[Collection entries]

■ ■ ■ ■ ■ ■ ■

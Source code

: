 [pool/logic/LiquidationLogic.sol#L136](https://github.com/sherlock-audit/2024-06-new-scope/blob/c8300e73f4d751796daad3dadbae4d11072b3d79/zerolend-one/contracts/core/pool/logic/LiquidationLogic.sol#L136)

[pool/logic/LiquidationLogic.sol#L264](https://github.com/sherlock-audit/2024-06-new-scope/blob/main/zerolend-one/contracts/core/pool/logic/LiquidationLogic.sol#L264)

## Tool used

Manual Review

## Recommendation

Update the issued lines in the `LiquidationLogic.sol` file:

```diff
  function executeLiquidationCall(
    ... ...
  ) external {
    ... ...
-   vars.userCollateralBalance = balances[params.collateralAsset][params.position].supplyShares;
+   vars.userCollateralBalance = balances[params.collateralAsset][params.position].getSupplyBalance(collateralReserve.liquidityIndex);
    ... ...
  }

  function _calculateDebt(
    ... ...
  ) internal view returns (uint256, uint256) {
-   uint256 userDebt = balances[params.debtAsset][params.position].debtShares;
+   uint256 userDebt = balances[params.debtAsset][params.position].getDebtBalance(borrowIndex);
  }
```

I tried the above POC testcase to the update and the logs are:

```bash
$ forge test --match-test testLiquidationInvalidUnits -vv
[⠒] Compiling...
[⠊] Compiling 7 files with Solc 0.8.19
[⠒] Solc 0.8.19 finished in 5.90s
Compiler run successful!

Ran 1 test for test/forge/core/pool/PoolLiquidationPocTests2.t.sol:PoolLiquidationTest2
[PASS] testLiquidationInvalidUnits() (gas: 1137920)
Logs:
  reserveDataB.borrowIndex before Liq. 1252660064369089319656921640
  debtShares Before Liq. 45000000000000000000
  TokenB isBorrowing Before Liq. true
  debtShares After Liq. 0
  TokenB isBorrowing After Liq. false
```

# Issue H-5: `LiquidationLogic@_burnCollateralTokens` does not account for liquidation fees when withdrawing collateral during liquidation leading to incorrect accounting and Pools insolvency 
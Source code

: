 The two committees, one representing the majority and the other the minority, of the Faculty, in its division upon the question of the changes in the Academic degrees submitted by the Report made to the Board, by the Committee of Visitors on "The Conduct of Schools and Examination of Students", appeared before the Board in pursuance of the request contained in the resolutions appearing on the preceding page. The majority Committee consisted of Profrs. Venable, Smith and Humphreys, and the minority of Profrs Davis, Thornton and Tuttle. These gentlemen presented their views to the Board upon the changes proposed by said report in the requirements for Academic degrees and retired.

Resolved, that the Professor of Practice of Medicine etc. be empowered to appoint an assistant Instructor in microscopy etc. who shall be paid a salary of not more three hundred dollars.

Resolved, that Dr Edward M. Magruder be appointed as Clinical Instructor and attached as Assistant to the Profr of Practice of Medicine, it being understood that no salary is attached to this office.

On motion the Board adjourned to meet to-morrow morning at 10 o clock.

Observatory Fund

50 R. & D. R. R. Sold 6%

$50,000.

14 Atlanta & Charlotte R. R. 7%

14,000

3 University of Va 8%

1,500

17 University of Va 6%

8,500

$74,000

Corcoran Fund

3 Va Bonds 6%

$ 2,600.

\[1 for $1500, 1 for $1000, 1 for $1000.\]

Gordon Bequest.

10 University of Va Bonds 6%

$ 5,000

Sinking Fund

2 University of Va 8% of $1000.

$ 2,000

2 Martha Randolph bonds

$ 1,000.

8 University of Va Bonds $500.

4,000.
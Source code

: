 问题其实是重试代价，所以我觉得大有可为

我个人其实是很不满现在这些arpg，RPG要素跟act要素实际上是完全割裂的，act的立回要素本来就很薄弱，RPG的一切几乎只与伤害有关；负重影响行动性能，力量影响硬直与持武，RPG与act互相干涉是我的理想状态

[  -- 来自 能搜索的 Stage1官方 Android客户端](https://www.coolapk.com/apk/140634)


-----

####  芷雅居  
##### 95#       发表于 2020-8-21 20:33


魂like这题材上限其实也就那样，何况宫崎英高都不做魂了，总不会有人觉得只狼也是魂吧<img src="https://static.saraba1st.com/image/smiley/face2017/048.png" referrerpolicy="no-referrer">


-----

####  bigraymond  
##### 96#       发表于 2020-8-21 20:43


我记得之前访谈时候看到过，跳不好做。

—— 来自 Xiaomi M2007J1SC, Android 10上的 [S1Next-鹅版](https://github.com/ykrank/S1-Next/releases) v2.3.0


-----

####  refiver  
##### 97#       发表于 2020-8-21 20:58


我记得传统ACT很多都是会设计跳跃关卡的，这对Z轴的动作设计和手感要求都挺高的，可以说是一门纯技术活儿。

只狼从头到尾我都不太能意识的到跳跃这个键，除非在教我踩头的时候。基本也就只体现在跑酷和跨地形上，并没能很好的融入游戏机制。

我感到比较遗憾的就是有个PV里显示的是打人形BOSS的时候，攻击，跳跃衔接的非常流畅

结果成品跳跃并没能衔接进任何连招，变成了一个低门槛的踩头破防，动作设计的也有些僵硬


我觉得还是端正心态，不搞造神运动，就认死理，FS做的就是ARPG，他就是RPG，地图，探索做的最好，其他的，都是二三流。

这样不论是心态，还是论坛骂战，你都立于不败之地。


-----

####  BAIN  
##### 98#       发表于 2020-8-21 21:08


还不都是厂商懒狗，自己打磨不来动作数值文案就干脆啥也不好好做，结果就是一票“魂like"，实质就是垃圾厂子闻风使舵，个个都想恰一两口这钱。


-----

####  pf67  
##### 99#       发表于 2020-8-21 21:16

■ ■ ■ ■ ■ ■ ■

[TASK BRIEF] In the entries above, count each line that includes "isBorrowing" and report the total with no other text.

[EXERCISE RESULT] 2